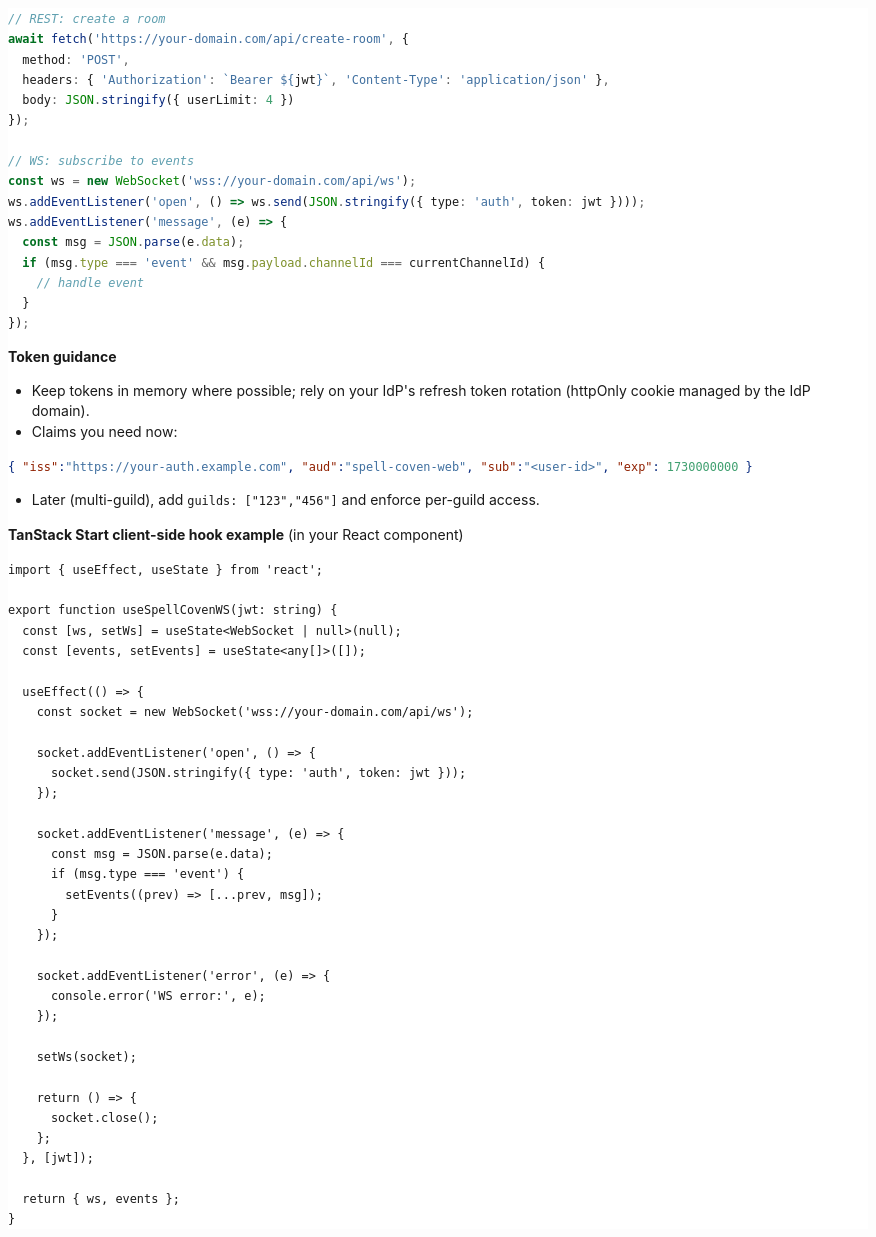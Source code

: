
 ```ts
// REST: create a room
await fetch('https://your-domain.com/api/create-room', {
  method: 'POST',
  headers: { 'Authorization': `Bearer ${jwt}`, 'Content-Type': 'application/json' },
  body: JSON.stringify({ userLimit: 4 })
});

// WS: subscribe to events
const ws = new WebSocket('wss://your-domain.com/api/ws');
ws.addEventListener('open', () => ws.send(JSON.stringify({ type: 'auth', token: jwt })));
ws.addEventListener('message', (e) => {
  const msg = JSON.parse(e.data);
  if (msg.type === 'event' && msg.payload.channelId === currentChannelId) {
    // handle event
  }
});
```

**Token guidance**
- Keep tokens in memory where possible; rely on your IdP's refresh token rotation (httpOnly cookie managed by the IdP domain).
- Claims you need now:
```json
{ "iss":"https://your-auth.example.com", "aud":"spell-coven-web", "sub":"<user-id>", "exp": 1730000000 }
```
- Later (multi-guild), add `guilds: ["123","456"]` and enforce per-guild access.

**TanStack Start client-side hook example** (in your React component)

```tsx
import { useEffect, useState } from 'react';

export function useSpellCovenWS(jwt: string) {
  const [ws, setWs] = useState<WebSocket | null>(null);
  const [events, setEvents] = useState<any[]>([]);

  useEffect(() => {
    const socket = new WebSocket('wss://your-domain.com/api/ws');

    socket.addEventListener('open', () => {
      socket.send(JSON.stringify({ type: 'auth', token: jwt }));
    });

    socket.addEventListener('message', (e) => {
      const msg = JSON.parse(e.data);
      if (msg.type === 'event') {
        setEvents((prev) => [...prev, msg]);
      }
    });

    socket.addEventListener('error', (e) => {
      console.error('WS error:', e);
    });

    setWs(socket);

    return () => {
      socket.close();
    };
  }, [jwt]);

  return { ws, events };
}
```
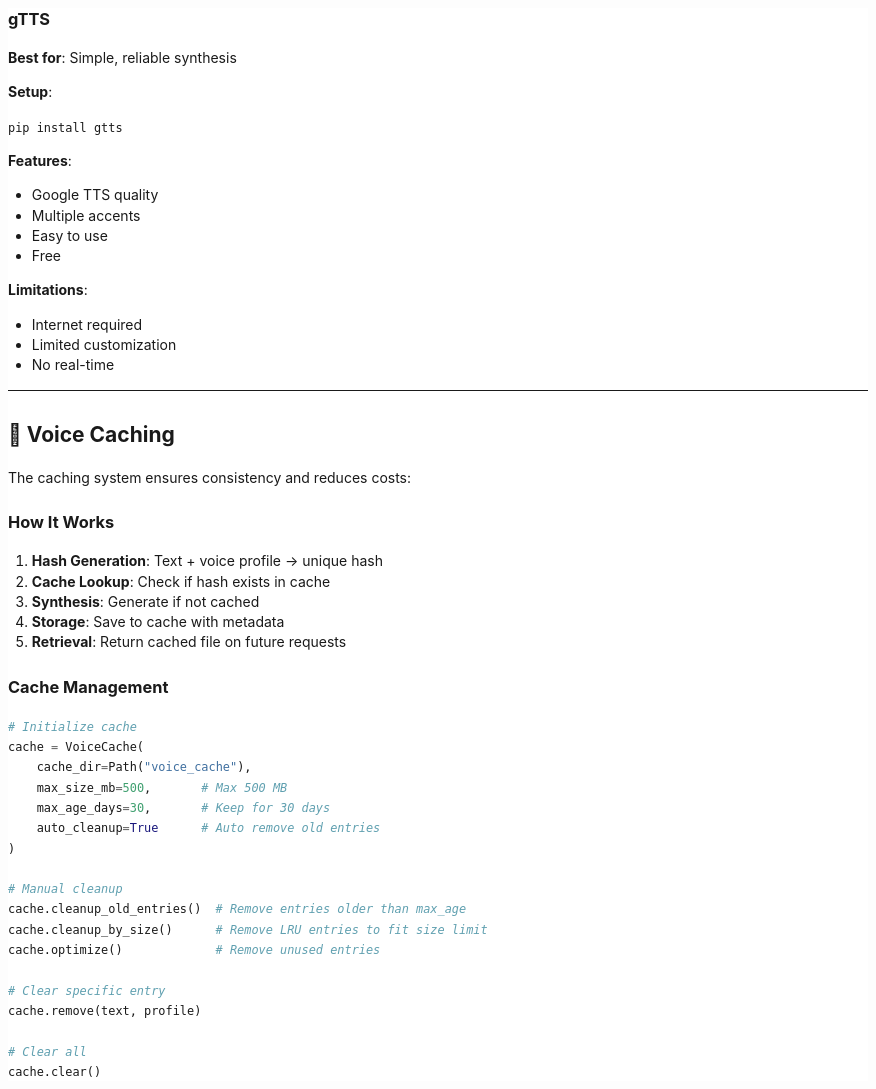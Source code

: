 ### gTTS

**Best for**: Simple, reliable synthesis

**Setup**:
```bash
pip install gtts
```

**Features**:
- Google TTS quality
- Multiple accents
- Easy to use
- Free

**Limitations**:
- Internet required
- Limited customization
- No real-time

---

## 💾 Voice Caching

The caching system ensures consistency and reduces costs:

### How It Works

1. **Hash Generation**: Text + voice profile → unique hash
2. **Cache Lookup**: Check if hash exists in cache
3. **Synthesis**: Generate if not cached
4. **Storage**: Save to cache with metadata
5. **Retrieval**: Return cached file on future requests

### Cache Management

```python
# Initialize cache
cache = VoiceCache(
    cache_dir=Path("voice_cache"),
    max_size_mb=500,       # Max 500 MB
    max_age_days=30,       # Keep for 30 days
    auto_cleanup=True      # Auto remove old entries
)

# Manual cleanup
cache.cleanup_old_entries()  # Remove entries older than max_age
cache.cleanup_by_size()      # Remove LRU entries to fit size limit
cache.optimize()             # Remove unused entries

# Clear specific entry
cache.remove(text, profile)

# Clear all
cache.clear()
```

· · · · · · ·

• _YOUR GOAL_
Within the records above, tally the lines that contain "error". Give the total and nothing more.

• _ANSWER TO THE EXERCISE_
2